The Wyoming Game and Fish Department Cody Region and State Offices and WyGISC have partnered to develop a land use and land cover mapping program for northwest Wyoming. The program leverages data collected and techniques gained in previous Game and Fish sponsored mapping efforts such as the Central Wyoming Remote Sensing and Southwest Wyoming Remote Sensing projects and the Wyoming Governor's Sage-Grouse Conservation: Habitat Mapping Project and is being conducted in projects or consecutive phases.

Classification results for priority area 1

Classification and mapping results for priority area 1 of the Cody Region and Yellowstone National Park land cover remote sensing project are complete. Extensive field collected reference data representing the range of plant communities and habitat types comprising the Bighorn Basin have been analyzed to produce a classification of land cover types based on the Wyoming Game and Fish Department (WGFD) Wildlife Observation System (WOS).

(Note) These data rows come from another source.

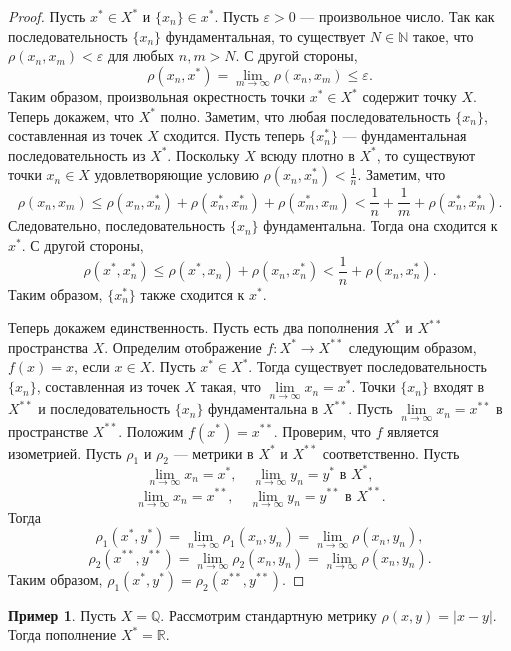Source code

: \documentclass[12pt, titlepage, oneside]{amsbook}
\newcommand{\NN}{\mathbb{N}}
\newcommand{\RR}{\mathbb{R}}
\newcommand{\QQ}{\mathbb{Q}}
\theoremstyle{definition}
\newtheorem{example}[theorem]{Пример}
\theoremstyle{remark}
\begin{document}
\begin{proof}
Пусть $x^*\in X^*$ и $\{x_n\}\in x^*$. Пусть $\varepsilon>0$ --- произвольное число. Так как последовательность $\{x_n\}$ фундаментальная, то существует $N\in\NN$ такое, что $\rho(x_n,x_m)<\varepsilon$ для любых $n,m>N$. С другой стороны, $$\rho(x_n,x^*)=\lim\limits_{m\rightarrow\infty}\rho(x_n,x_m)\leq\varepsilon.$$ Таким образом, произвольная окрестность точки $x^*\in X^*$ содержит точку $X$. Теперь докажем, что $X^*$ полно. Заметим, что любая последовательность $\{x_n\}$, составленная из точек $X$ сходится. Пусть теперь $\{x^*_n\}$ --- фундаментальная последовательность из $X^*$. Поскольку $X$ всюду плотно в $X^*$, то существуют точки $x_n\in X$ удовлетворяющие условию $\rho(x_n,x^*_n)<\frac{1}{n}$. Заметим, что $$\rho(x_n,x_m)\leq\rho(x_n,x^*_n)+\rho(x^*_n,x^*_m)+\rho(x^*_m,x_m)<\frac{1}{n}+\frac{1}{m}+\rho(x^*_n,x^*_m).$$ Следовательно, последовательность $\{x_n\}$ фундаментальна. Тогда она сходится к $x^*$. С другой стороны, $$\rho(x^*,x^*_n)\leq\rho(x^*,x_n)+\rho(x_n,x^*_n)<\frac{1}{n}+\rho(x_n,x^*_n).$$ Таким образом, $\{x^*_n\}$ также сходится к $x^*$.
	
	Теперь докажем единственность. Пусть есть два пополнения $X^*$ и $X^{**}$ пространства $X$. Определим отображение $f\colon X^*\rightarrow X^{**}$ следующим образом, $f(x)=x$, если $x\in X$. Пусть $x^*\in X^*$. Тогда существует последовательность $\{x_n\}$, составленная из точек $X$ такая, что $\lim\limits_{n\rightarrow\infty} x_n=x^*$. Точки $\{x_n\}$ входят в $X^{**}$ и последовательность $\{x_n\}$ фундаментальна в $X^{**}$. Пусть $\lim\limits_{n\rightarrow\infty} x_n=x^{**}$ в пространстве $X^{**}$. Положим $f(x^*)=x^{**}.$ Проверим, что $f$ является изометрией. Пусть $\rho_1$ и $\rho_2$ --- метрики в $X^*$ и $X^{**}$ соответственно. Пусть $$\lim\limits_{n\rightarrow\infty} x_n=x^*,\quad \lim\limits_{n\rightarrow\infty} y_n=y^*\text{ в } X^*,$$ $$\lim\limits_{n\rightarrow\infty} x_n=x^{**},\quad \lim\limits_{n\rightarrow\infty} y_n=y^{**}\text{ в } X^{**}.$$ Тогда $$\rho_1(x^*,y^*)=\lim\limits_{n\rightarrow\infty}\rho_1(x_n,y_n)=\lim\limits_{n\rightarrow\infty}\rho(x_n,y_n),$$ $$\rho_2(x^{**},y^{**})=\lim\limits_{n\rightarrow\infty}\rho_2(x_n,y_n)=\lim\limits_{n\rightarrow\infty}\rho(x_n,y_n).$$ Таким образом, $\rho_1(x^*,y^*)=\rho_2(x^{**},y^{**})$.
\end{proof}

\begin{example}
	Пусть $X=\QQ$. Рассмотрим стандартную метрику $\rho(x,y)=|x-y|$. Тогда пополнение $X^*=\RR$.
\end{example}
\end{document}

Bighorn Basin study area and field survey locations

Bighorn Basin study area and field survey locations

Corresponding land cover classes were subsequently spatially modeled using a non-parametric Classification and Regression Tree (CART) algorithm that integrated spectral data from Landsat Thematic Mapper satellite and National Aerial Photography Program imagery, spectral indices designed to enhance the signal and response of vegetation, and a variety of ancillary environmental data derived predominantly from digital elevation models hypothesized to be significant ecological drivers of plant distributions.

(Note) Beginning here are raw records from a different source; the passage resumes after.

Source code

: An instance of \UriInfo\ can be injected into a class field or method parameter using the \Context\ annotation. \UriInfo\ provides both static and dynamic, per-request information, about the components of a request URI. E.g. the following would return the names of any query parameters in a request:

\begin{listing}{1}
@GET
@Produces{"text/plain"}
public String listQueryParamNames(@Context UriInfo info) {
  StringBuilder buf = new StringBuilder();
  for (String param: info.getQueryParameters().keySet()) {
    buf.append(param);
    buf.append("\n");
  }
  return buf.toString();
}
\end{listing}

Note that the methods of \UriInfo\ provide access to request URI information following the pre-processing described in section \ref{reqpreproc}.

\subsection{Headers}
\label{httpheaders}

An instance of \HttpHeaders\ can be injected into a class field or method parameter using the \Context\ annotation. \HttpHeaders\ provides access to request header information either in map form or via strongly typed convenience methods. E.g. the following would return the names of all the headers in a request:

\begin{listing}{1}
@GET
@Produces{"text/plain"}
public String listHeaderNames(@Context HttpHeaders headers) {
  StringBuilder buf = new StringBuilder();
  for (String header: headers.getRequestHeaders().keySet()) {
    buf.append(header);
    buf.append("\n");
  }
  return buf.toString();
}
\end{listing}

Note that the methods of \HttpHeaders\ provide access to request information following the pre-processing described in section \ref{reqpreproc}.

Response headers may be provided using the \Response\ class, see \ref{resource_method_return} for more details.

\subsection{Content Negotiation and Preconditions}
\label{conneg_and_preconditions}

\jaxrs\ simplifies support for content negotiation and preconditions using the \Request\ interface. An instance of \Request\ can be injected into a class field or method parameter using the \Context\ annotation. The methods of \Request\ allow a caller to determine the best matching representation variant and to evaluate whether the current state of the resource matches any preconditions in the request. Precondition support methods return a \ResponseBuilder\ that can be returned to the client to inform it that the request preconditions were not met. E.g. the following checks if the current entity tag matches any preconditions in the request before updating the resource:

A total of 56 land cover classes were identified and modeled for the Absaroka Front Area of the Bighorn Basin. An additional eight anthropogenic types, including areas disturbed by oil extraction, mining, and agriculture, were delineated using external data, interpretations of high resolution imagery, and other modeling methods. CART based land cover classes and anthropogenic classes were spatially merged and the combined map was processed using a customized aggregation routine that generated a final map of land cover classes with a target spatial resolution or minimum mapping unit (MMU) size of 2 acres.

Final aggregated map of 64 land cover classes in Area 1 of the Bighorn Basin with a 2 acre MMU resolution.

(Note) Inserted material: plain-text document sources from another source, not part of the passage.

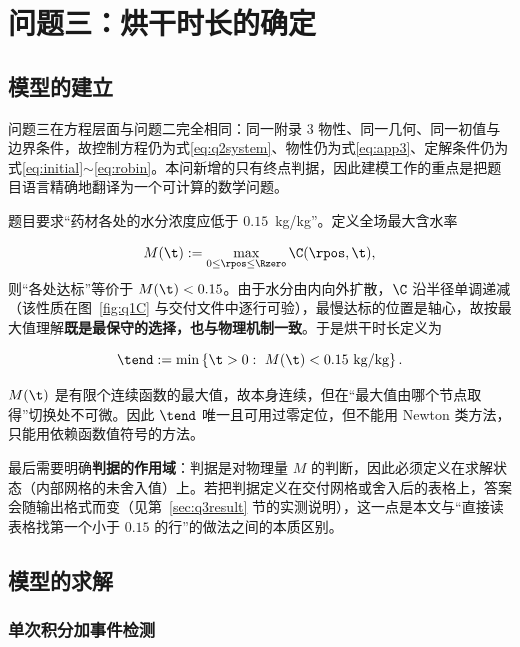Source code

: \section{问题三：烘干时长的确定}
\label{sec:q3}

\subsection{模型的建立}
\label{sec:q3model}

问题三在方程层面与问题二完全相同：同一附录 3 物性、同一几何、同一初值与边界条件，故控制方程仍为式\eqref{eq:q2system}、物性仍为式\eqref{eq:app3}、定解条件仍为式\eqref{eq:initial}$\sim$\eqref{eq:robin}。本问新增的只有终点判据，因此建模工作的重点是把题目语言精确地翻译为一个可计算的数学问题。

题目要求``药材各处的水分浓度应低于 $0.15$~kg/kg''。定义全场最大含水率

\begin{equation}
M(\t):=\max_{0\le \rpos\le \Rzero}\C(\rpos,\t),
\label{eq:M}
\end{equation}
则``各处达标''等价于 $M(\t)<0.15$。由于水分由内向外扩散，$\C$ 沿半径单调递减（该性质在图~\ref{fig:q1C} 与交付文件中逐行可验），最慢达标的位置是轴心，故按最大值理解\textbf{既是最保守的选择，也与物理机制一致}。于是烘干时长定义为

\begin{equation}
\tend:=\min\left\{\t>0:\ M(\t)<0.15~\mathrm{kg/kg}\right\}.
\label{eq:tend}
\end{equation}

$M(\t)$ 是有限个连续函数的最大值，故本身连续，但在``最大值由哪个节点取得''切换处不可微。因此 $\tend$ 唯一且可用过零定位，但不能用 Newton 类方法，只能用依赖函数值符号的方法。

最后需要明确\textbf{判据的作用域}：判据是对物理量 $M$ 的判断，因此必须定义在求解状态（内部网格的未舍入值）上。若把判据定义在交付网格或舍入后的表格上，答案会随输出格式而变（见第~\ref{sec:q3result} 节的实测说明），这一点是本文与``直接读表格找第一个小于 $0.15$ 的行''的做法之间的本质区别。

\subsection{模型的求解}
\label{sec:q3solve}

\subsubsection{单次积分加事件检测}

Final aggregated map of 64 land cover classes in area 1.

Comprehensive accuracy assessment using independent test data was not performed due to funding and logistical constraints associated with additional field surveys required for the collection of independent test data. A variety of methods were used to provisionally evaluate map accuracy including re-substitution, cross-validation using randomized subsets of reference data, and partitioning techniques to generate independent test data. Resulting overall model accuracy ranged from a lower limit of 67% to an upper limit of 87%. Prediction errors associated with individual cover classes were variable. Causes of prediction error are attributed to the quantity of training and test data available in particular classes, the quality or accuracy of the reference data, and variation in the biology and ecological amplitude of species comprising individual cover classes.

Future efforts to improve modeling performance may include additional field data collection to increase training data sample sizes for selected cover classes, further research into the effectiveness of supplementary explanatory variables or alternative combinations of variables, and an investigation of the influence of spatial scale on prediction accuracy.

Product deliverables include a final report and geospatial data representing the final CART based land cover model for Area 1 of the Bighorn Basin in 30-meter raster format.